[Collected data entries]
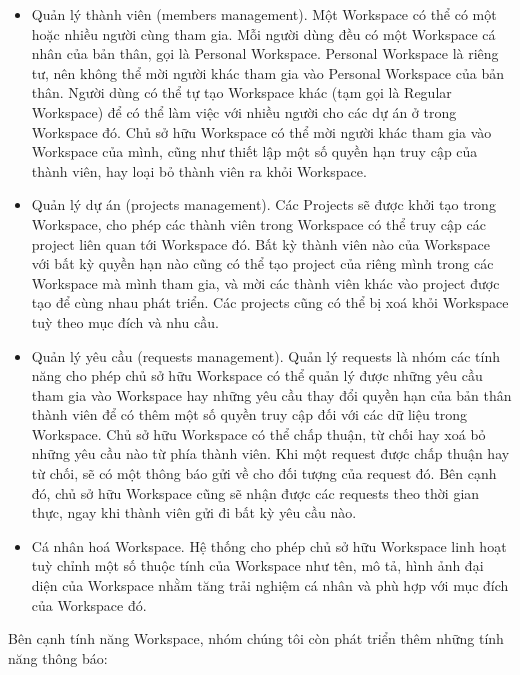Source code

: \begin{itemize}
    \item Quản lý thành viên (members management). Một Workspace có thể có một hoặc nhiều
          người cùng tham gia. Mỗi người dùng đều có một Workspace cá nhân của bản thân,
          gọi là Personal Workspace. Personal Workspace là riêng tư, nên không thể mời
          người khác tham gia vào Personal Workspace của bản thân. Người dùng có thể tự
          tạo Workspace khác (tạm gọi là Regular Workspace) để có thể làm việc với nhiều
          người cho các dự án ở trong Workspace đó. Chủ sở hữu Workspace có thể mời người
          khác tham gia vào Workspace của mình, cũng như thiết lập một số quyền hạn truy
          cập của thành viên, hay loại bỏ thành viên ra khỏi Workspace.
    \item Quản lý dự án (projects management). Các Projects sẽ được khởi tạo trong
          Workspace, cho phép các thành viên trong Workspace có thể truy cập các project
          liên quan tới Workspace đó. Bất kỳ thành viên nào của Workspace với bất kỳ
          quyền hạn nào cũng có thể tạo project của riêng mình trong các Workspace mà
          mình tham gia, và mời các thành viên khác vào project được tạo để cùng nhau
          phát triển. Các projects cũng có thể bị xoá khỏi Workspace tuỳ theo mục đích và
          nhu cầu.
    \item Quản lý yêu cầu (requests management). Quản lý requests là nhóm các tính năng
          cho phép chủ sở hữu Workspace có thể quản lý được những yêu cầu tham gia vào
          Workspace hay những yêu cầu thay đổi quyền hạn của bản thân thành viên để có
          thêm một số quyền truy cập đối với các dữ liệu trong Workspace. Chủ sở hữu
          Workspace có thể chấp thuận, từ chối hay xoá bỏ những yêu cầu nào từ phía thành
          viên. Khi một request được chấp thuận hay từ chối, sẽ có một thông báo gửi về
          cho đối tượng của request đó. Bên cạnh đó, chủ sở hữu Workspace cũng sẽ nhận
          được các requests theo thời gian thực, ngay khi thành viên gửi đi bất kỳ yêu
          cầu nào.
    \item Cá nhân hoá Workspace. Hệ thống cho phép chủ sở hữu Workspace linh hoạt tuỳ
          chỉnh một số thuộc tính của Workspace như tên, mô tả, hình ảnh đại diện của
          Workspace nhằm tăng trải nghiệm cá nhân và phù hợp với mục đích của Workspace
          đó.
\end{itemize}
\par
Bên cạnh tính năng Workspace, nhóm chúng tôi còn phát triển thêm những tính năng thông báo:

## PROBLEM
Output the records above exactly as they are, leaving out the pictures.

## EXERCISE OUTPUT
Source code

: \begin{itemize}
    \item Quản lý thành viên (members management). Một Workspace có thể có một hoặc nhiều
          người cùng tham gia. Mỗi người dùng đều có một Workspace cá nhân của bản thân,
          gọi là Personal Workspace. Personal Workspace là riêng tư, nên không thể mời
          người khác tham gia vào Personal Workspace của bản thân. Người dùng có thể tự
          tạo Workspace khác (tạm gọi là Regular Workspace) để có thể làm việc với nhiều
          người cho các dự án ở trong Workspace đó. Chủ sở hữu Workspace có thể mời người
          khác tham gia vào Workspace của mình, cũng như thiết lập một số quyền hạn truy
          cập của thành viên, hay loại bỏ thành viên ra khỏi Workspace.
    \item Quản lý dự án (projects management). Các Projects sẽ được khởi tạo trong
          Workspace, cho phép các thành viên trong Workspace có thể truy cập các project
          liên quan tới Workspace đó. Bất kỳ thành viên nào của Workspace với bất kỳ
          quyền hạn nào cũng có thể tạo project của riêng mình trong các Workspace mà
          mình tham gia, và mời các thành viên khác vào project được tạo để cùng nhau
          phát triển. Các projects cũng có thể bị xoá khỏi Workspace tuỳ theo mục đích và
          nhu cầu.
    \item Quản lý yêu cầu (requests management). Quản lý requests là nhóm các tính năng
          cho phép chủ sở hữu Workspace có thể quản lý được những yêu cầu tham gia vào
          Workspace hay những yêu cầu thay đổi quyền hạn của bản thân thành viên để có
          thêm một số quyền truy cập đối với các dữ liệu trong Workspace. Chủ sở hữu
          Workspace có thể chấp thuận, từ chối hay xoá bỏ những yêu cầu nào từ phía thành
          viên. Khi một request được chấp thuận hay từ chối, sẽ có một thông báo gửi về
          cho đối tượng của request đó. Bên cạnh đó, chủ sở hữu Workspace cũng sẽ nhận
          được các requests theo thời gian thực, ngay khi thành viên gửi đi bất kỳ yêu
          cầu nào.
    \item Cá nhân hoá Workspace. Hệ thống cho phép chủ sở hữu Workspace linh hoạt tuỳ
          chỉnh một số thuộc tính của Workspace như tên, mô tả, hình ảnh đại diện của
          Workspace nhằm tăng trải nghiệm cá nhân và phù hợp với mục đích của Workspace
          đó.
\end{itemize}
\par
Bên cạnh tính năng Workspace, nhóm chúng tôi còn phát triển thêm những tính năng thông báo:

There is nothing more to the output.